In the Netherlands, Saint Nicholas's Day remains the principal day for gift giving while Christmas Day is a more religious holiday. In much of Germany, children put shoes out on window sills on the night of December 5, and find them filled with candy and small gifts the next morning. In Hungary, Santa Claus (Hungarian: Mikulás) or for non-religious people Father Winter (Hungarian: Télapó) is often accompanied by a black creature called Krampusz. The main day for gift giving in Germany is December 24, when gifts are brought by Santa Claus or are placed under the Christmas tree. It is the same in Hungary, except that the Christmas gifts are usually brought by little (child) Jesus (Hungarian: Jézuska), not by Santa Claus. In Spain, gifts are brought by the magi on Epiphany (January 6), although the tradition of leaving gifts under the Christmas Tree on Christmas Eve (December 24) for the children to find and open the following morning has been widely adopted as well. In Poland, Santa Claus (Polish: Święty Mikołaj) gives gifts on two occasions: on the night of December 5 (so that children find them on the morning of December 6) and on Christmas Eve, (so that children find gifts that same day). In Finland, Joulupukki personally meets children and gives gifts on December 24. In Russia, Grandfather Frost brings presents on New Year's Eve, and these are opened on the same night. In Scotland, presents were traditionally given on Hogmanay, which is New Year's Eve, but many Scots - especially since the establishment of Christmas Day as a legal holiday in 1967 - have adopted the English tradition of exchanging gifts on Christmas morning.

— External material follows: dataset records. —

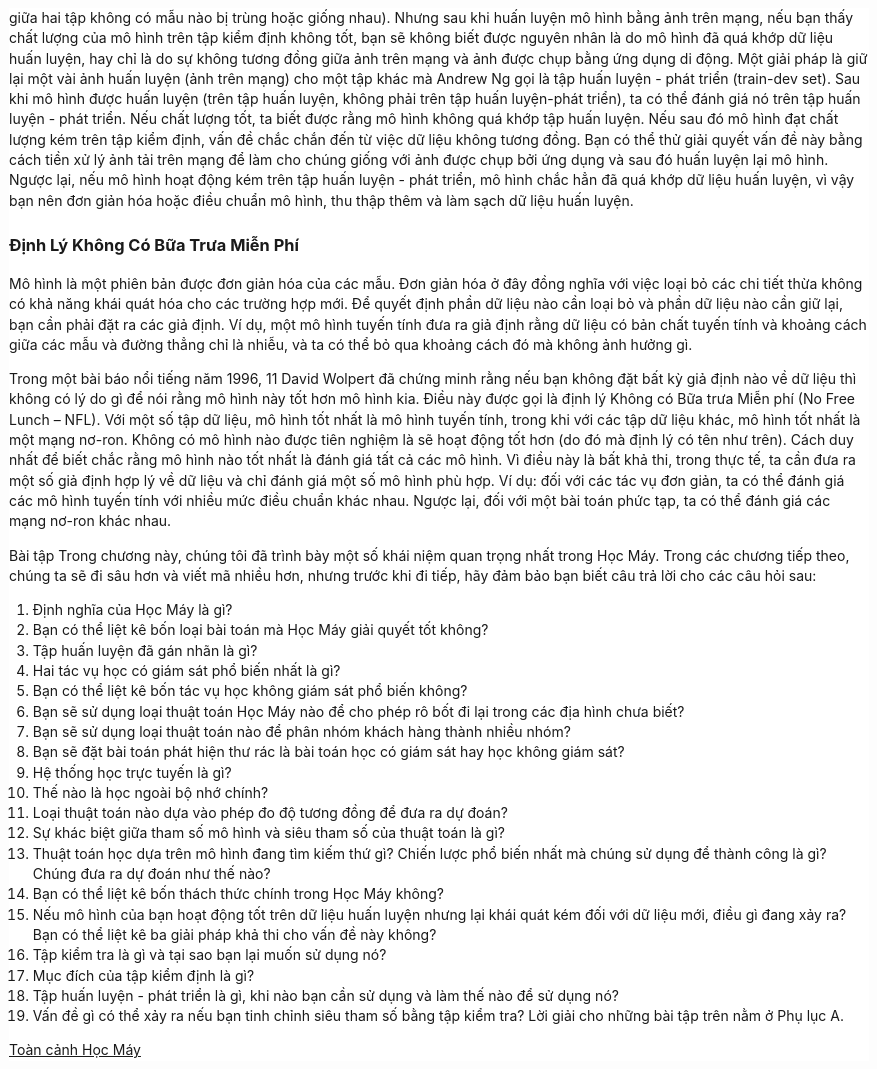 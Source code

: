 giữa hai tập không có mẫu nào bị trùng hoặc giống nhau). Nhưng sau khi huấn luyện mô hình bằng ảnh trên mạng, nếu bạn thấy chất lượng của mô hình trên tập kiểm định không tốt, bạn sẽ không biết được nguyên nhân là do mô hình đã quá khớp dữ liệu huấn luyện, hay chỉ là do sự không tương đồng giữa ảnh trên mạng và ảnh được chụp bằng ứng dụng di động. Một giải pháp là giữ lại một vài ảnh huấn luyện (ảnh trên mạng) cho một tập khác mà Andrew Ng gọi là tập huấn luyện - phát triển (train-dev set). Sau khi mô hình được huấn luyện (trên tập huấn luyện, không phải trên tập huấn luyện-phát triển), ta có thể đánh giá nó trên tập huấn luyện - phát triển. Nếu chất lượng tốt, ta biết được rằng mô hình không quá khớp tập huấn luyện. Nếu sau đó mô hình đạt chất lượng kém trên tập kiểm định, vấn đề chắc chắn đến từ việc dữ liệu không tương đồng. Bạn có thể thử giải quyết vấn đề này bằng cách tiền xử lý ảnh tải trên mạng để làm cho chúng giống với ảnh được chụp bởi ứng dụng và sau đó huấn luyện lại mô hình. Ngược lại, nếu mô hình hoạt động kém trên tập huấn luyện - phát triển, mô hình chắc hẳn đã quá khớp dữ liệu huấn luyện, vì vậy bạn nên đơn giản hóa hoặc điều chuẩn mô hình, thu thập thêm và làm sạch dữ liệu huấn luyện.

### Định Lý Không Có Bữa Trưa Miễn Phí

Mô hình là một phiên bản được đơn giản hóa của các mẫu. Đơn giản hóa ở đây đồng nghĩa với việc loại bỏ các chi tiết thừa không có khả năng khái quát hóa cho các trường hợp mới. Để quyết định phần dữ liệu nào cần loại bỏ và phần dữ liệu nào cần giữ lại, bạn cần phải đặt ra các giả định. Ví dụ, một mô hình tuyến tính đưa ra giả định rằng dữ liệu có bản chất tuyến tính và khoảng cách giữa các mẫu và đường thẳng chỉ là nhiễu, và ta có thể bỏ qua khoảng cách đó mà không ảnh hưởng gì.

Trong một bài báo nổi tiếng năm 1996, 11 David Wolpert đã chứng minh rằng nếu bạn không đặt bất kỳ giả định nào về dữ liệu thì không có lý do gì để nói rằng mô hình này tốt hơn mô hình kia. Điều này được gọi là định lý Không có Bữa trưa Miễn phí (No Free Lunch – NFL). Với một số tập dữ liệu, mô hình tốt nhất là mô hình tuyến tính, trong khi với các tập dữ liệu khác, mô hình tốt nhất là một mạng nơ-ron. Không có mô hình nào được tiên nghiệm là sẽ hoạt động tốt hơn (do đó mà định lý có tên như trên). Cách duy nhất để biết chắc rằng mô hình nào tốt nhất là đánh giá tất cả các mô hình. Vì điều này là bất khả thi, trong thực tế, ta cần đưa ra một số giả định hợp lý về dữ liệu và chỉ đánh giá một số mô hình phù hợp. Ví dụ: đối với các tác vụ đơn giản, ta có thể đánh giá các mô hình tuyến tính với nhiều mức điều chuẩn khác nhau. Ngược lại, đối với một bài toán phức tạp, ta có thể đánh giá các mạng nơ-ron khác nhau.

Bài tập
Trong chương này, chúng tôi đã trình bày một số khái niệm quan trọng nhất trong Học Máy. Trong các chương tiếp theo, chúng ta sẽ đi sâu hơn và viết mã nhiều hơn, nhưng trước khi đi tiếp, hãy đảm bảo bạn biết câu trả lời cho các câu hỏi sau:
1. Định nghĩa của Học Máy là gì?
2. Bạn có thể liệt kê bốn loại bài toán mà Học Máy giải quyết tốt không?
3. Tập huấn luyện đã gán nhãn là gì?
4. Hai tác vụ học có giám sát phổ biến nhất là gì?
5. Bạn có thể liệt kê bốn tác vụ học không giám sát phổ biến không?
6. Bạn sẽ sử dụng loại thuật toán Học Máy nào để cho phép rô bốt đi lại trong các địa hình chưa biết?
7. Bạn sẽ sử dụng loại thuật toán nào để phân nhóm khách hàng thành nhiều nhóm?
8. Bạn sẽ đặt bài toán phát hiện thư rác là bài toán học có giám sát hay học không giám sát?
9. Hệ thống học trực tuyến là gì?
10. Thế nào là học ngoài bộ nhớ chính?
11. Loại thuật toán nào dựa vào phép đo độ tương đồng để đưa ra dự đoán?
12. Sự khác biệt giữa tham số mô hình và siêu tham số của thuật toán là gì?
13. Thuật toán học dựa trên mô hình đang tìm kiếm thứ gì? Chiến lược phổ biến nhất mà chúng
sử dụng để thành công là gì? Chúng đưa ra dự đoán như thế nào?
14. Bạn có thể liệt kê bốn thách thức chính trong Học Máy không?
15. Nếu mô hình của bạn hoạt động tốt trên dữ liệu huấn luyện nhưng lại khái quát kém đối với dữ liệu mới, điều gì đang xảy ra? Bạn có thể liệt kê ba giải pháp khả thi cho vấn đề này không?
16. Tập kiểm tra là gì và tại sao bạn lại muốn sử dụng nó?
17. Mục đích của tập kiểm định là gì?
18. Tập huấn luyện - phát triển là gì, khi nào bạn cần sử dụng và làm thế nào để sử dụng nó?
19. Vấn đề gì có thể xảy ra nếu bạn tinh chỉnh siêu tham số bằng tập kiểm tra?
Lời giải cho những bài tập trên nằm ở Phụ lục A.

[Toàn cảnh Học Máy](https://drive.google.com/drive/folders/1U2bYaRq8guNpDsIaIx4FAQFLmRBLN06g)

The song "Twelve Days of Christmas", celebrates an old English tradition of gifts each day from Christmas to Epiphany. In most of the world, Christmas gifts are given at night on Christmas Eve or in the morning of Christmas Day. Until recently, the British gave gifts to non-family members on Boxing Day.

Declaration of Christmas Peace

The Declaration of Christmas Peace has been a tradition in Finland from the Middle Ages every year, except in 1939 due to the war. The declaration takes place on the Old Great Square of Turku, Finland's official Christmas City and former capital, at noon on Christmas Eve. It is broadcast on Finnish radio and television.